Ich habe gelesen, dass John Wayne zum Zeitpunkt der Dreharbeiten für diesen Western eine schwere Krebsoperation hinter sich hatte. Umso beeindruckender ist seine Leistung, denn man merkt ihm absolut nichts an. Offensichtlich macht er viele Stunts selbst und wirkt auch sonst genauso saft- und kraftvoll, wie man es vom "Duke" kennt. Er spielt die ihm auf den Leib geschriebene Rolle des ebenso knurrigen wie lässigen alten Haudegens mit Bravour. Die Reibereien mit seinen Brüdern, insbesondere mit dem von Dean Martin sehr pfiffig dargestellten Spieler Tom, funktionieren prächtig und sorgen immer wieder für amüsante Szenen. Man nimmt praktisch allen Schauspielern jederzeit ab, was sie tun und sagen. Ein gutes Beispiel dafür ist die Zerknirschung der schuldbewussten Söhne, wenn Mary Gordon ihnen die Leviten liest. Die Brüder müssen ein wenig Detektivarbeit leisten, so erhält der Film fast Krimi-Flair.

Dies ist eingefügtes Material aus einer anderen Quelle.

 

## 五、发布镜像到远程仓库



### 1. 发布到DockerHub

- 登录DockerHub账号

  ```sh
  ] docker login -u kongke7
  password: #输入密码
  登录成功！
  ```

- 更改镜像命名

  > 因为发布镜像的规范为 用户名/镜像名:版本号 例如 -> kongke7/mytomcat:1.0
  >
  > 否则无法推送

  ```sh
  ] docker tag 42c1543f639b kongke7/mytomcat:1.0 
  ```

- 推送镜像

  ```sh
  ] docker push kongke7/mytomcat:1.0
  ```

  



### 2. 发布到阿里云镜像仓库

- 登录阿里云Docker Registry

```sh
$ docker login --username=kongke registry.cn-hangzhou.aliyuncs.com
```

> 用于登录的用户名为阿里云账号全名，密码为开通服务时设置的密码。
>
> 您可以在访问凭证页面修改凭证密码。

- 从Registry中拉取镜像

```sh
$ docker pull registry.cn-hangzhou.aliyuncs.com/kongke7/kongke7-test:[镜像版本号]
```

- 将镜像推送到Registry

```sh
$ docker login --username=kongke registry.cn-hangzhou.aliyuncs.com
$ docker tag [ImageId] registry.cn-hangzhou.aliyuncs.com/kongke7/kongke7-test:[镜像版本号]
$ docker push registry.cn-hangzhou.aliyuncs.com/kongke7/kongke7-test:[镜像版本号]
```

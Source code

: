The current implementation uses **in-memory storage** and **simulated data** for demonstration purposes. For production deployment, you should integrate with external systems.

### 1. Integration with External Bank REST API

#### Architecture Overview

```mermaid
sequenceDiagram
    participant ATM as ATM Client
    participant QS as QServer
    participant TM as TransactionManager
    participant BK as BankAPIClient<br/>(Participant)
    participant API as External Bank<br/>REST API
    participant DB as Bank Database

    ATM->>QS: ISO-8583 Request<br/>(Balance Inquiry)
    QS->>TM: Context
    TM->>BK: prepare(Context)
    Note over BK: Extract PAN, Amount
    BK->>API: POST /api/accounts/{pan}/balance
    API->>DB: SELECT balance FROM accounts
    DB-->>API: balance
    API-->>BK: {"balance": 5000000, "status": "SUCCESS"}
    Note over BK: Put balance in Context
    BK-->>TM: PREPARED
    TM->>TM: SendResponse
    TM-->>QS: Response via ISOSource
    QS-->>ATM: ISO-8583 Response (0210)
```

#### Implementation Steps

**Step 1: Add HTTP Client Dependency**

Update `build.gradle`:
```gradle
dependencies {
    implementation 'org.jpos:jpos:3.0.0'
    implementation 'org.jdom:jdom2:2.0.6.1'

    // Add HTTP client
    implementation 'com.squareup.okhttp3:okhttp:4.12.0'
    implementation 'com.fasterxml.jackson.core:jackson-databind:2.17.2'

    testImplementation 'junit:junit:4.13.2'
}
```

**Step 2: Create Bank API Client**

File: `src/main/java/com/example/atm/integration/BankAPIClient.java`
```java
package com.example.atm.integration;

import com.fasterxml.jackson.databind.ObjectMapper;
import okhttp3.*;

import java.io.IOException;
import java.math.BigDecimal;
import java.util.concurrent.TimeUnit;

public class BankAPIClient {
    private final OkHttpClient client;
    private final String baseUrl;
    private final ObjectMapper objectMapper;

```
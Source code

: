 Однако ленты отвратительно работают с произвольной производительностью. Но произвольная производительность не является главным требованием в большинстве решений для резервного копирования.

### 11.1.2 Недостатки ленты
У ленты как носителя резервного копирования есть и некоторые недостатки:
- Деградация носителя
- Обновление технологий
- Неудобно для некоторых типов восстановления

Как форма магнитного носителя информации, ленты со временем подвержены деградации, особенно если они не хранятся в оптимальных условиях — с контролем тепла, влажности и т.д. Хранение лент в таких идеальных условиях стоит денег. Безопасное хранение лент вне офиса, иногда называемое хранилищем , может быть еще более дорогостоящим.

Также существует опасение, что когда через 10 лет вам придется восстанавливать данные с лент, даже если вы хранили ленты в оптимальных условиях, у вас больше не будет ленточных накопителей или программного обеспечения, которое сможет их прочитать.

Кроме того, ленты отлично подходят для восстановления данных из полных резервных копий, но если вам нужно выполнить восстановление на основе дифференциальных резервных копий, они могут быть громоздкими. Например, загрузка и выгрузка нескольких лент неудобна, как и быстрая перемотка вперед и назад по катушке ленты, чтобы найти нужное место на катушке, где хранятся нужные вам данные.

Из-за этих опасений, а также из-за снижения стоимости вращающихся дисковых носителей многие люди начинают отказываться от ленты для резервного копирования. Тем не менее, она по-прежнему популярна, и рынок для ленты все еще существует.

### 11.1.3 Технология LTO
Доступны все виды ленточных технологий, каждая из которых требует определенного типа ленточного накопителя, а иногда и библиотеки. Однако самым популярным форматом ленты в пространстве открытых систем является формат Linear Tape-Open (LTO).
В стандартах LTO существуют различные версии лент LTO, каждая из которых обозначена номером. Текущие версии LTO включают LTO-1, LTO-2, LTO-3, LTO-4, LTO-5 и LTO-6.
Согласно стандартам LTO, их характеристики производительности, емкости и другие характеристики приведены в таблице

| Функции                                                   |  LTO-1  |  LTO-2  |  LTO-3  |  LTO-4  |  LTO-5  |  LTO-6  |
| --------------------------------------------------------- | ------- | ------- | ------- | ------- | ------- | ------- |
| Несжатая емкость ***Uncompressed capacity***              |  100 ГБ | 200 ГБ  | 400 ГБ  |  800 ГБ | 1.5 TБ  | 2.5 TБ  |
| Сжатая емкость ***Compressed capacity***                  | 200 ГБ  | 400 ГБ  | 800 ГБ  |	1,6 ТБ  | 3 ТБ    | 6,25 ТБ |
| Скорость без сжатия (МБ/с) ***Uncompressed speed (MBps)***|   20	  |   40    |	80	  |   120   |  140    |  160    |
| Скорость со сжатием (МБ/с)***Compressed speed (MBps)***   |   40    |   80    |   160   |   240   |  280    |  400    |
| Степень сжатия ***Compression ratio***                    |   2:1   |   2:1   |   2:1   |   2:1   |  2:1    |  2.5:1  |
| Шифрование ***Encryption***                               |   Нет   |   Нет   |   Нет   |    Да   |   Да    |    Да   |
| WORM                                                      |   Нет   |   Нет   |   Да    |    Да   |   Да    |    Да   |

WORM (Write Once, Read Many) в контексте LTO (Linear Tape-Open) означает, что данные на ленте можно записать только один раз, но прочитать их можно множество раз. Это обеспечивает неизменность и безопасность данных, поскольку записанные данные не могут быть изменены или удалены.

Hier kommt dann ein etwas problematisches Element ins Spiel, das man angesichts des Genres aber nicht überbewerten sollte. Sobald nämlich feststeht, wer der Übeltäter ist, muss John sich entscheiden, was weiter geschehen soll. Zunächst ringt er sich dazu durch, auf Selbstjustiz zu verzichten und alles seinen gesetzlich geregelten Gang gehen zu lassen. Als sich dann aber herausstellt, dass die Ordnungshüter der Sache nicht mehr gewachsen sind, nimmt er die Dinge doch selbst in die Hand. Gut - während des Überfalls auf den Gefangenentransport haben die Elder-Brüder keine Wahl, als sich ihrer Haut zu erwehren und ordentlich herumzuballern. Wäre ja auch etwas enttäuschend gewesen, wenn es überhaupt kein Feuergefecht gegeben hätte, nicht? Aber John hätte Hastings nicht töten müssen, denn zumindest einen Zeugen für Daves Geständnis gibt es ja.

Egal. Insgesamt ist "Die vier Söhne der Katie Elder" ein spannender Edel-Western mit toller Atmosphäre, hervorragenden Schauspielern und ausreichend viel Pulverdampf. Auch Schlägereien, Cowboyromantik mit schönen Landschaftsaufnahmen, die unvermeidliche Saloon-Szene usw. fehlen nicht. Nur das Ende kommt etwas abrupt. Ich hätte schon gern noch erfahren, wie die ganze Sache ausgeht, d.h. ob die Anschuldigungen gegen die Elder-Brüder denn nun fallen gelassen werden oder nicht. Diese Frage bleibt offen.

Die DVD:

Als Bonusmaterial auf dem Silberling ist zwar nur ein Kinotrailer vorhanden, aber im DVD-Cover steckt noch ein großformatiges Aushangposter. Nette Beigabe. Ansonsten ist noch die gute Bild- und Tonqualität erwähnenswert.